-- Exercise requirements --
The answer is the set of lines that include "paragraph", copied from the data below.

(Dataset entries)

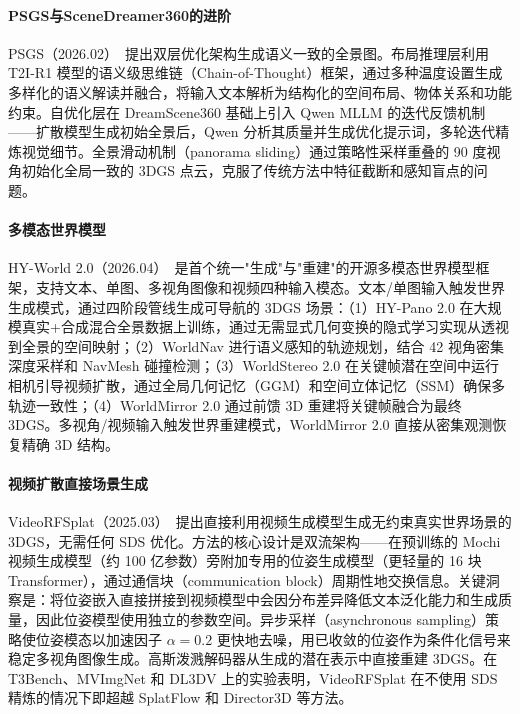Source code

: \paragraph{PSGS与SceneDreamer360的进阶}

PSGS（2026.02）~\cite{2602_00463}提出双层优化架构生成语义一致的全景图。布局推理层利用 T2I-R1 模型的语义级思维链（Chain-of-Thought）框架，通过多种温度设置生成多样化的语义解读并融合，将输入文本解析为结构化的空间布局、物体关系和功能约束。自优化层在 DreamScene360 基础上引入 Qwen MLLM 的迭代反馈机制——扩散模型生成初始全景后，Qwen 分析其质量并生成优化提示词，多轮迭代精炼视觉细节。全景滑动机制（panorama sliding）通过策略性采样重叠的 90 度视角初始化全局一致的 3DGS 点云，克服了传统方法中特征截断和感知盲点的问题。

\paragraph{多模态世界模型}

HY-World 2.0（2026.04）~\cite{2604_14268}是首个统一"生成"与"重建"的开源多模态世界模型框架，支持文本、单图、多视角图像和视频四种输入模态。文本/单图输入触发世界生成模式，通过四阶段管线生成可导航的 3DGS 场景：（1）HY-Pano 2.0 在大规模真实+合成混合全景数据上训练，通过无需显式几何变换的隐式学习实现从透视到全景的空间映射；（2）WorldNav 进行语义感知的轨迹规划，结合 42 视角密集深度采样和 NavMesh 碰撞检测；（3）WorldStereo 2.0 在关键帧潜在空间中运行相机引导视频扩散，通过全局几何记忆（GGM）和空间立体记忆（SSM）确保多轨迹一致性；（4）WorldMirror 2.0 通过前馈 3D 重建将关键帧融合为最终 3DGS。多视角/视频输入触发世界重建模式，WorldMirror 2.0 直接从密集观测恢复精确 3D 结构。

\paragraph{视频扩散直接场景生成}

VideoRFSplat（2025.03）~\cite{2503_15855}提出直接利用视频生成模型生成无约束真实世界场景的 3DGS，无需任何 SDS 优化。方法的核心设计是双流架构——在预训练的 Mochi 视频生成模型（约 100 亿参数）旁附加专用的位姿生成模型（更轻量的 16 块 Transformer），通过通信块（communication block）周期性地交换信息。关键洞察是：将位姿嵌入直接拼接到视频模型中会因分布差异降低文本泛化能力和生成质量，因此位姿模型使用独立的参数空间。异步采样（asynchronous sampling）策略使位姿模态以加速因子 $\alpha=0.2$ 更快地去噪，用已收敛的位姿作为条件化信号来稳定多视角图像生成。高斯泼溅解码器从生成的潜在表示中直接重建 3DGS。在 T3Bench、MVImgNet 和 DL3DV 上的实验表明，VideoRFSplat 在不使用 SDS 精炼的情况下即超越 SplatFlow 和 Director3D 等方法。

-- Task response --
: \paragraph{PSGS与SceneDreamer360的进阶}
\paragraph{多模态世界模型}
\paragraph{视频扩散直接场景生成}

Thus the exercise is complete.